[Provided records]
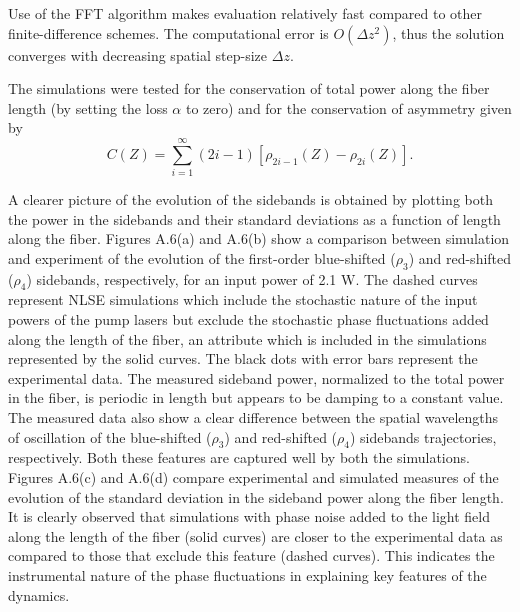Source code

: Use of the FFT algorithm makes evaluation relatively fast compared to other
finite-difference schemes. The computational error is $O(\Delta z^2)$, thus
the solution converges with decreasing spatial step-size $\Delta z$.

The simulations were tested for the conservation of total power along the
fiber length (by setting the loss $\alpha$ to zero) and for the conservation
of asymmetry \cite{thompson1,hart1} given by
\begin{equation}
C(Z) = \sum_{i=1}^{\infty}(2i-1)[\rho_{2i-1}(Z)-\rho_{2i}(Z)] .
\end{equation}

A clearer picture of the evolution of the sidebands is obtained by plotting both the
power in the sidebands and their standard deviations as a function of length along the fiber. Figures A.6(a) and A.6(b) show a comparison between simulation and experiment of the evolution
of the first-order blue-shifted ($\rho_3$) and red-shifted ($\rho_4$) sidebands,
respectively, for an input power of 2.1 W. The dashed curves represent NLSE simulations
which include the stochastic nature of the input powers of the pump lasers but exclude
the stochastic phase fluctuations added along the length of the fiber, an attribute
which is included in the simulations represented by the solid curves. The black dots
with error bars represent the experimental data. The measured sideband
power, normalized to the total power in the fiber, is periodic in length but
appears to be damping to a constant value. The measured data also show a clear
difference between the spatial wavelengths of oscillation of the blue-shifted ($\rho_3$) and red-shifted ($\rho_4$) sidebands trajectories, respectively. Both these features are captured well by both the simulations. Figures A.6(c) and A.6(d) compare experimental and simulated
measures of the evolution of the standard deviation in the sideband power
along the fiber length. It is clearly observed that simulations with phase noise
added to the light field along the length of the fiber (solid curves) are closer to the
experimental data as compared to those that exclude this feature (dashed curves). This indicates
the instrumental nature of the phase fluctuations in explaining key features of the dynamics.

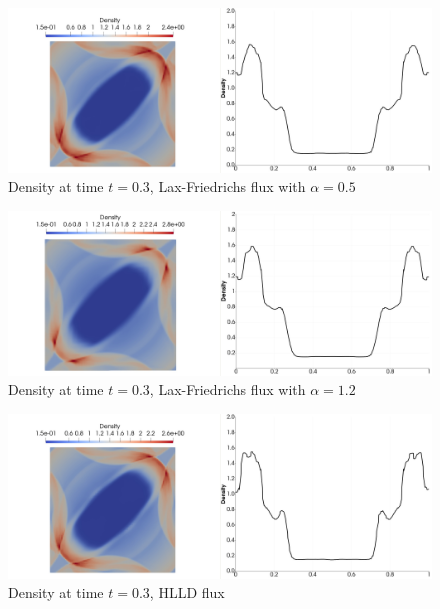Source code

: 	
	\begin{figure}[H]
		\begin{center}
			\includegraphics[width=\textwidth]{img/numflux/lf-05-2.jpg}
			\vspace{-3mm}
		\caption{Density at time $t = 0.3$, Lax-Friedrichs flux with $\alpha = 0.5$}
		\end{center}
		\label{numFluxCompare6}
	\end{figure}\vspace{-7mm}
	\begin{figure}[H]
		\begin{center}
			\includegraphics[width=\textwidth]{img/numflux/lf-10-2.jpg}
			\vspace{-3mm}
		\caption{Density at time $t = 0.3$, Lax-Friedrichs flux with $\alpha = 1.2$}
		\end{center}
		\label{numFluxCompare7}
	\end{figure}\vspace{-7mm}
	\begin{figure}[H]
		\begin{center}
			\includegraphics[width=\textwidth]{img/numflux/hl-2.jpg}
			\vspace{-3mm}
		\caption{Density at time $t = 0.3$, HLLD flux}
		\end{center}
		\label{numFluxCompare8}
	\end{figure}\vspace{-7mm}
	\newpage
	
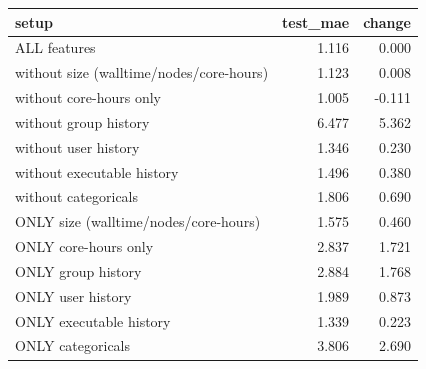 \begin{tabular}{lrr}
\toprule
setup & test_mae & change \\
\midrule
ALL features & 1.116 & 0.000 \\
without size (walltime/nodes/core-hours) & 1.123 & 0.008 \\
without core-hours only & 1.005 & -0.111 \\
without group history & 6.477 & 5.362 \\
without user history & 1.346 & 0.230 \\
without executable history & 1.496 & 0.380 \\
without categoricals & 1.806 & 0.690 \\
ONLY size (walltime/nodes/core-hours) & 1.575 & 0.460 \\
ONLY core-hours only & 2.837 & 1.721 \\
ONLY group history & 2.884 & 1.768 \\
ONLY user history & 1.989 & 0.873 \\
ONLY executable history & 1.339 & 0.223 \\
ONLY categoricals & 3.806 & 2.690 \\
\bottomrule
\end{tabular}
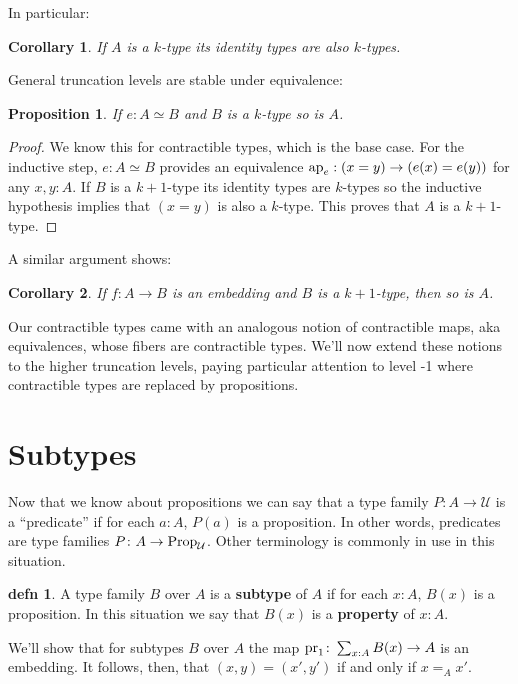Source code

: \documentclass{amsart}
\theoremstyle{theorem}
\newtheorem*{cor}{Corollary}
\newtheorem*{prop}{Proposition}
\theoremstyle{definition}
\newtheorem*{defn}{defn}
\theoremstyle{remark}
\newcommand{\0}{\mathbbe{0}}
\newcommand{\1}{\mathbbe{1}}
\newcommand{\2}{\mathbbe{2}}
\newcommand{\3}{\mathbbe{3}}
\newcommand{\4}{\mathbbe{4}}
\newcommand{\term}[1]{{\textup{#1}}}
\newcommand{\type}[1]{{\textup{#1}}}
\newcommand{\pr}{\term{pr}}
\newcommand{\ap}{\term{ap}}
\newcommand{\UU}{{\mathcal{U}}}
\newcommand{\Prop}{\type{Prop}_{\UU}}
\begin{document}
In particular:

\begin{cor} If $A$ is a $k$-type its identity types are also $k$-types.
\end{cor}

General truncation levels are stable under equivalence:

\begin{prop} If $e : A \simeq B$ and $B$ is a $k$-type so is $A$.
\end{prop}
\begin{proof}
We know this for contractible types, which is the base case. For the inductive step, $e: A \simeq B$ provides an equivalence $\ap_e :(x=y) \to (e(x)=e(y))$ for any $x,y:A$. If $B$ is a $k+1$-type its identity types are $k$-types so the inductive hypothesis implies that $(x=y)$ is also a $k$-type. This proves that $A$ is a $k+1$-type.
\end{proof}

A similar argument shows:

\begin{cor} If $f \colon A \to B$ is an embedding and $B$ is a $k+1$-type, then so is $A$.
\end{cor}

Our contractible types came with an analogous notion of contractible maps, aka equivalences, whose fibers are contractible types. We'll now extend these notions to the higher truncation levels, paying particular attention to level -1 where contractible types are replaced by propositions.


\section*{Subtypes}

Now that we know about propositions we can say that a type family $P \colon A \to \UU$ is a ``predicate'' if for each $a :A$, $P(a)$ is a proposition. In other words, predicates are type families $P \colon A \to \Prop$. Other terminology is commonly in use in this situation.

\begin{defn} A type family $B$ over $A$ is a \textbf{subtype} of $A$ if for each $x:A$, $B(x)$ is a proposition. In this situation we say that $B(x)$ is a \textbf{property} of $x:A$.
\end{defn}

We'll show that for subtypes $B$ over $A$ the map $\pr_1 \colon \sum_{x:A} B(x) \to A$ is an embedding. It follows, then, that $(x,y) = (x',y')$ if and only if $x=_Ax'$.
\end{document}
[/Provided records]
_Work to be completed_:
Reproduce precisely the span of lines that begins at the line containing "a $k$-type so is $A$." and ends with the last line of the listing.

_Answer section_:
\begin{prop} If $e : A \simeq B$ and $B$ is a $k$-type so is $A$.
\end{prop}
\begin{proof}
We know this for contractible types, which is the base case. For the inductive step, $e: A \simeq B$ provides an equivalence $\ap_e :(x=y) \to (e(x)=e(y))$ for any $x,y:A$. If $B$ is a $k+1$-type its identity types are $k$-types so the inductive hypothesis implies that $(x=y)$ is also a $k$-type. This proves that $A$ is a $k+1$-type.
\end{proof}

A similar argument shows:

\begin{cor} If $f \colon A \to B$ is an embedding and $B$ is a $k+1$-type, then so is $A$.
\end{cor}

Our contractible types came with an analogous notion of contractible maps, aka equivalences, whose fibers are contractible types. We'll now extend these notions to the higher truncation levels, paying particular attention to level -1 where contractible types are replaced by propositions.


\section*{Subtypes}

Now that we know about propositions we can say that a type family $P \colon A \to \UU$ is a ``predicate'' if for each $a :A$, $P(a)$ is a proposition. In other words, predicates are type families $P \colon A \to \Prop$. Other terminology is commonly in use in this situation.

\begin{defn} A type family $B$ over $A$ is a \textbf{subtype} of $A$ if for each $x:A$, $B(x)$ is a proposition. In this situation we say that $B(x)$ is a \textbf{property} of $x:A$.
\end{defn}

We'll show that for subtypes $B$ over $A$ the map $\pr_1 \colon \sum_{x:A} B(x) \to A$ is an embedding. It follows, then, that $(x,y) = (x',y')$ if and only if $x=_Ax'$.
\end{document}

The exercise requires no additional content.